Why is table CHARSET set to utf8mb4 and COLLATION to utf8mb4_unicode_520_ci


In the past, there was only utf8; in the future, utf8mb4 will be the default character set. now utf8mb4 is the default character set.

In the past, _general_ci was the default collation; then _unicode_ci (Unicode 4.0) was better, then _unicode_520_ci (Unicode 5.20). In the future (MySQL 8.0), the default will be _0900_ci_ai (Unicode 9.0).

Meanwhile, the road is full of potholes generated by MySQL's past mistakes. And WP designers are driving in a big tank that does not notice the potholes.

MySQL 5.6 was a big pothole that swallowed up many a WP user because of a 767 limit on indexes together with WP indexes on the overly-long VARCHAR(255) and the possibility of using utf8mb4. You are well past it by having 5.7.17. (Your future move to 8.0 will be less bumpy.)

That is, newly created databases/tables/columns on 5.7.7+ should not experience the 767 problem, but things migrated from older versions (5.5.3+) may have issues, especially if something causes you to change to utf8mb4.

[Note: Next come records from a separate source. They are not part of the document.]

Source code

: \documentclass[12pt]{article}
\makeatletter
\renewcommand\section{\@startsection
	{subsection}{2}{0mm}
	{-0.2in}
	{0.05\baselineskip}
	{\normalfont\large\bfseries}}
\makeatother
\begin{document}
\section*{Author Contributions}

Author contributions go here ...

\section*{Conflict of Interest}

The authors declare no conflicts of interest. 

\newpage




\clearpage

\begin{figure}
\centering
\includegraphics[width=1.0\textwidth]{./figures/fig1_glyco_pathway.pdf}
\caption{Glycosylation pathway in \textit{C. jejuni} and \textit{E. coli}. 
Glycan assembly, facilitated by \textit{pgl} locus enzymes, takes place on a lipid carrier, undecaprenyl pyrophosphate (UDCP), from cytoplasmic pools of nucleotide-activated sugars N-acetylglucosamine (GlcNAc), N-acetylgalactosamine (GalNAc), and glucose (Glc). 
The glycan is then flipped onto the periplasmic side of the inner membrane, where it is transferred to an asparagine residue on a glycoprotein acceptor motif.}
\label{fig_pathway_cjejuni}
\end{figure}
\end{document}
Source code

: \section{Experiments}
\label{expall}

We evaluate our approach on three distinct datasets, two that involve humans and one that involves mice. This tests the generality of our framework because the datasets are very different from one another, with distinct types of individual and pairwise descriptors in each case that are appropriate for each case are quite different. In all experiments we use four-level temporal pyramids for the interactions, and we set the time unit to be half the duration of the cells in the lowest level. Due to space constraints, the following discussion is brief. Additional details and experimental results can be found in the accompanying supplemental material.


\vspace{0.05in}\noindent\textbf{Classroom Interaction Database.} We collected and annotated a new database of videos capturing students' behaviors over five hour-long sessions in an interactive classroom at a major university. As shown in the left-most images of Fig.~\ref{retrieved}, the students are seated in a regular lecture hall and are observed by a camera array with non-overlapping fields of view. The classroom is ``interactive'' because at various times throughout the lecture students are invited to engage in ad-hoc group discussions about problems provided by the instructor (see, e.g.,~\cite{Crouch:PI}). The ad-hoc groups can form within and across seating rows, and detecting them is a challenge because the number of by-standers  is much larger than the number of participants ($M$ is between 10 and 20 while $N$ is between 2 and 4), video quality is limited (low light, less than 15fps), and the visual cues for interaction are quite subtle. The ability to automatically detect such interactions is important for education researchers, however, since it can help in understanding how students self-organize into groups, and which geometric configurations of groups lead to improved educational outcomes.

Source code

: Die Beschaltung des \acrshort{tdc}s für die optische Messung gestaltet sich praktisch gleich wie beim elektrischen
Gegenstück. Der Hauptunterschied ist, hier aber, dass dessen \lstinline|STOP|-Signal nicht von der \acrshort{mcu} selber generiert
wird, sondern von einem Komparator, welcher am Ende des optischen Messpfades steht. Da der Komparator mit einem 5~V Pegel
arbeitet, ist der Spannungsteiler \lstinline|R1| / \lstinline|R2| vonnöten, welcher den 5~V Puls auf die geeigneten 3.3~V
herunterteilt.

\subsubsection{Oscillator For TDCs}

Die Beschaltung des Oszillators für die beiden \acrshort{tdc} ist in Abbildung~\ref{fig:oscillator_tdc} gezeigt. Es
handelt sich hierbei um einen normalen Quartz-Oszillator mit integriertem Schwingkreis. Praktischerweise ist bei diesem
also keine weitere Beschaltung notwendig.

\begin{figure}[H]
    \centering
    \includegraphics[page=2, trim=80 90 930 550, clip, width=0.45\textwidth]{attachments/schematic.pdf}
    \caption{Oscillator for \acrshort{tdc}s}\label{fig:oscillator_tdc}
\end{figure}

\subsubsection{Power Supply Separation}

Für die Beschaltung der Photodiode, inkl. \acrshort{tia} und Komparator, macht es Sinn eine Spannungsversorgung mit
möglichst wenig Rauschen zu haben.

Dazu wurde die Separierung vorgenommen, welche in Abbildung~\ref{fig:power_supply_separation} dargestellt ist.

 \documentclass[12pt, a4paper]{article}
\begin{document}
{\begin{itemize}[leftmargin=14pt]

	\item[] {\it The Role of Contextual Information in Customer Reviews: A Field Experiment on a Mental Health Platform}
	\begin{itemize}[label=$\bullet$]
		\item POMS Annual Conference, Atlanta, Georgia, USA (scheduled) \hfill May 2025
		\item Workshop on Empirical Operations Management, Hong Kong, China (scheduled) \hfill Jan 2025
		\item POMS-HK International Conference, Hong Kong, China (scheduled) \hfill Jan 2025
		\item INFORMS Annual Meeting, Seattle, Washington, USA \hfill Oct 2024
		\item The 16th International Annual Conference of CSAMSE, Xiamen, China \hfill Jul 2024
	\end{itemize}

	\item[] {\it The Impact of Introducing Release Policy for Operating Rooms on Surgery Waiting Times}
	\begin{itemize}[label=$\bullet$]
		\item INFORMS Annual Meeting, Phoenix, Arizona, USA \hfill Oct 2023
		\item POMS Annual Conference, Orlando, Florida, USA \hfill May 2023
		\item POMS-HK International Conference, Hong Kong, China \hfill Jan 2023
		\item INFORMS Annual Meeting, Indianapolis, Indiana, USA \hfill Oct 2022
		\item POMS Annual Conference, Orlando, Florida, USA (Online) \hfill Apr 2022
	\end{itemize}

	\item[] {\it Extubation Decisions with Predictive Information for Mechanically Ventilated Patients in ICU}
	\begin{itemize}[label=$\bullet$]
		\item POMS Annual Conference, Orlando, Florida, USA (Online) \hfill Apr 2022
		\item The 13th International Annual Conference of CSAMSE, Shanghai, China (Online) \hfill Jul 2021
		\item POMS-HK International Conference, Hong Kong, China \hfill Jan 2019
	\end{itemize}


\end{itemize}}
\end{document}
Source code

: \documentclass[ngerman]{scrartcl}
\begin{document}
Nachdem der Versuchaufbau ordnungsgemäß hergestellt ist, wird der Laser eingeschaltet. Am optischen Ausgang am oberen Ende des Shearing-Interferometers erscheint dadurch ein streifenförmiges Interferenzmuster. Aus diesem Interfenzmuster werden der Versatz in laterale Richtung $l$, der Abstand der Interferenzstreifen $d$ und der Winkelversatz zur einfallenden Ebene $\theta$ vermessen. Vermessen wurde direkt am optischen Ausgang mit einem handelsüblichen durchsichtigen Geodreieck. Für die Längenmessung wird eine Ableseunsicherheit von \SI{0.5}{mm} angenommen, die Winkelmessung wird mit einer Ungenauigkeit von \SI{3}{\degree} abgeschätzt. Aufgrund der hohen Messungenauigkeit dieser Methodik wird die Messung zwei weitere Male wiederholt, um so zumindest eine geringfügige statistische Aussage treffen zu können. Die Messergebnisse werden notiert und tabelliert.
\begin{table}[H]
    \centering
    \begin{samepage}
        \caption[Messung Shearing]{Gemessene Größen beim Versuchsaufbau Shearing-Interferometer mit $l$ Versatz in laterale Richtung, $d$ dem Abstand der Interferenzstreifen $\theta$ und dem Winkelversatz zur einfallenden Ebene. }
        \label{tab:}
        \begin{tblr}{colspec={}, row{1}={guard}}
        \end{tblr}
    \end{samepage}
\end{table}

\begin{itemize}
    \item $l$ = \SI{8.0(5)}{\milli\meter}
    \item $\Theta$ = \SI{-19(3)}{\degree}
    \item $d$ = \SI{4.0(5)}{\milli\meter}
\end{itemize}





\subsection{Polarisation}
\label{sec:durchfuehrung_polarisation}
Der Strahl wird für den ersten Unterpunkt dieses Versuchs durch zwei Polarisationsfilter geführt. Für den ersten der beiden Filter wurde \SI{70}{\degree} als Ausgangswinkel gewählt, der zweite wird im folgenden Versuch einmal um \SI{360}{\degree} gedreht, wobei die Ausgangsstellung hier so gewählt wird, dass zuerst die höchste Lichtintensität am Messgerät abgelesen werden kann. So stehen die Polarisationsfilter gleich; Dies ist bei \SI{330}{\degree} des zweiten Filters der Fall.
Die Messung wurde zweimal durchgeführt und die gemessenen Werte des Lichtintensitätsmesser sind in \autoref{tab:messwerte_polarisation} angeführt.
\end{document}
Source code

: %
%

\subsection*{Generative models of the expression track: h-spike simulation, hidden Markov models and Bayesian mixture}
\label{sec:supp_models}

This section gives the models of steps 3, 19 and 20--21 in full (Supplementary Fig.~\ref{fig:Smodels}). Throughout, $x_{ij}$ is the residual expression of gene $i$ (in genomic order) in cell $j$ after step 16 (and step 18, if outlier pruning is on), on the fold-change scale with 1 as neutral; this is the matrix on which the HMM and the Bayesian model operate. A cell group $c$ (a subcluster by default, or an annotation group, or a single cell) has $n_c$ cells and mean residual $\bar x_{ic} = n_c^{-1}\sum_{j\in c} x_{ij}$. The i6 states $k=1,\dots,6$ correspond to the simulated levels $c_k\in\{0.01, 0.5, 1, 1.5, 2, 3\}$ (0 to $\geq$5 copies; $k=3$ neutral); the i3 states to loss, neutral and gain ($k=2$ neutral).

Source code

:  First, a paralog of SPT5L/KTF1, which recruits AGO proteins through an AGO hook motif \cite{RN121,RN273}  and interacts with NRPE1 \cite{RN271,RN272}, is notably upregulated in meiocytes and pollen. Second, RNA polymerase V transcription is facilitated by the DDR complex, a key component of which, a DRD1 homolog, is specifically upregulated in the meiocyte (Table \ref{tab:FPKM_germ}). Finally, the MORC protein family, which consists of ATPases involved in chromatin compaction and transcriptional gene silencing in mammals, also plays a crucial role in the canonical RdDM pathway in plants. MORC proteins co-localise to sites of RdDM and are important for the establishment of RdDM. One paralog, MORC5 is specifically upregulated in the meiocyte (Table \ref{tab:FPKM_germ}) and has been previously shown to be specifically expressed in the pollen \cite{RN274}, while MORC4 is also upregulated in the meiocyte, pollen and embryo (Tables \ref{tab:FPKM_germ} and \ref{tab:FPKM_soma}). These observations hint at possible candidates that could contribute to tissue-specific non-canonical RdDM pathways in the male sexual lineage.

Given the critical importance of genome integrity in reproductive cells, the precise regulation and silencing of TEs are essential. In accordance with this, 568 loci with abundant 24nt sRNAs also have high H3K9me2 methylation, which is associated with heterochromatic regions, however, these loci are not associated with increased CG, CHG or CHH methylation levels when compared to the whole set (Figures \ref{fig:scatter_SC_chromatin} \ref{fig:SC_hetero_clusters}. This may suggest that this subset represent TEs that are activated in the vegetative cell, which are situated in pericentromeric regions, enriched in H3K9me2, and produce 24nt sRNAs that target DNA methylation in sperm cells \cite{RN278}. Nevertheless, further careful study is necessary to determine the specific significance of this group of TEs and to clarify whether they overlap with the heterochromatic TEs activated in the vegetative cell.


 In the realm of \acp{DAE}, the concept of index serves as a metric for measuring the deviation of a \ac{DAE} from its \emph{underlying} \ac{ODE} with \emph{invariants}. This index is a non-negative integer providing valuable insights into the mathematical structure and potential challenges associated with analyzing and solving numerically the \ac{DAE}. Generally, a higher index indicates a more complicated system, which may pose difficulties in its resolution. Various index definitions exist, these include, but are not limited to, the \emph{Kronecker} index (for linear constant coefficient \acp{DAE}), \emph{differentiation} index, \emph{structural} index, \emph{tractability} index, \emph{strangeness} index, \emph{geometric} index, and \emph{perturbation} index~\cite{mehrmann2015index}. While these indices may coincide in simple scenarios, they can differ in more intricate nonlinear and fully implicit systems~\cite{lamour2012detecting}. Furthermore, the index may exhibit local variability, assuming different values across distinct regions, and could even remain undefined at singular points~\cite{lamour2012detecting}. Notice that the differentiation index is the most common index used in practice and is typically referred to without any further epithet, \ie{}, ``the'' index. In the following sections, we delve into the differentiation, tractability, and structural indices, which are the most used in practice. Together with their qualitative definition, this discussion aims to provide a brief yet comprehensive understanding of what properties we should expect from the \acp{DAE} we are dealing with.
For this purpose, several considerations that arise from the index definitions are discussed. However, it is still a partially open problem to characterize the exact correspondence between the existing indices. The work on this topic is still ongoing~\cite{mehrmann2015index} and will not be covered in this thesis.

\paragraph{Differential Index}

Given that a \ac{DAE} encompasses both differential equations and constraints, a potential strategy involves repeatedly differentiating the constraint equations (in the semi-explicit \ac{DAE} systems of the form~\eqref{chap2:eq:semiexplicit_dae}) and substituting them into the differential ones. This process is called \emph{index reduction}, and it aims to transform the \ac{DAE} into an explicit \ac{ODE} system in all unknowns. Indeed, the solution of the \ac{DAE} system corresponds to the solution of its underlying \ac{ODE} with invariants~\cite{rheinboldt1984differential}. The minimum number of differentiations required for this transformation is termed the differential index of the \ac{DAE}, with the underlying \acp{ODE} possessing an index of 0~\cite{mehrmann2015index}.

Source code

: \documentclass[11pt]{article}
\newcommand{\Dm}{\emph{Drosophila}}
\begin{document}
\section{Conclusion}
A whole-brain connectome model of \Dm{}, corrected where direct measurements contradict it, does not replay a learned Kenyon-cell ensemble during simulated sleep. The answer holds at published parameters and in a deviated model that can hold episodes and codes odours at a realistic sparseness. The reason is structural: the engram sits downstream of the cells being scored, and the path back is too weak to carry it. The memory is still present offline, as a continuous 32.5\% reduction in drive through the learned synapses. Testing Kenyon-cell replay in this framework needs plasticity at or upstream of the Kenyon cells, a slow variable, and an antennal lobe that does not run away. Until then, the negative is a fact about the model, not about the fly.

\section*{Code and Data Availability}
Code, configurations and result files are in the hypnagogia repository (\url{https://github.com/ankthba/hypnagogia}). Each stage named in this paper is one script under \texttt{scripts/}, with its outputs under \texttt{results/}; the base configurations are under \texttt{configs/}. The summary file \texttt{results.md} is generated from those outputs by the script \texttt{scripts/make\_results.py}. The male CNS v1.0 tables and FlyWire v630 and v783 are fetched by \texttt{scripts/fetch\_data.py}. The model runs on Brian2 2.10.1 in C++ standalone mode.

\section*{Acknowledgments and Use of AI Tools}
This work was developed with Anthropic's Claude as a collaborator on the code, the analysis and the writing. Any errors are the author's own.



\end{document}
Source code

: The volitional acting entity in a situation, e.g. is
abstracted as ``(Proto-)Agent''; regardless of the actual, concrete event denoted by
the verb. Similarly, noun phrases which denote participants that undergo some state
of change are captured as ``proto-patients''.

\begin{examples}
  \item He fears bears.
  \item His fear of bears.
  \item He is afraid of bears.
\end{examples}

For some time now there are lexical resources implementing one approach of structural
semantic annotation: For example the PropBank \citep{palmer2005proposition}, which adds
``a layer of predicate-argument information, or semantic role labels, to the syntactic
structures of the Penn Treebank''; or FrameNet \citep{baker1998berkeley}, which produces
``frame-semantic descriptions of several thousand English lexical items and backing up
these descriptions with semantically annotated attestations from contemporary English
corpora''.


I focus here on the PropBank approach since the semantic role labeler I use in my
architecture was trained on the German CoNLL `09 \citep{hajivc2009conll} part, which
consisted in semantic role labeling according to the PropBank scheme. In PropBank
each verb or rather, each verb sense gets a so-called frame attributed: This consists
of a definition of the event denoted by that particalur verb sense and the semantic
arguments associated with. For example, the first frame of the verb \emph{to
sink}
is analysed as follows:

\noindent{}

What to do? I'll probably run out of space trying to spell out all the options. So provide the history of the data, the upgrade path (if any), the current settings, the ROW_FORMAT of the tables, the CHARACTER SET and COLLATION of the columns, the output of SHOW VARIABLES LIKE 'char%';

Where should you be? For 5.7.7+, utf8mb4 and utf8mb4_unicode_520_ci wherever practical. That charset gives you Emoji and all of Chinese (utf8 does not). That collation is the best available, although you might be hard pressed to notice where it matters.

Note: the first part of the collation name is the only character set that it works with. That is utf8_unicode_ci does not work with utf8mb4.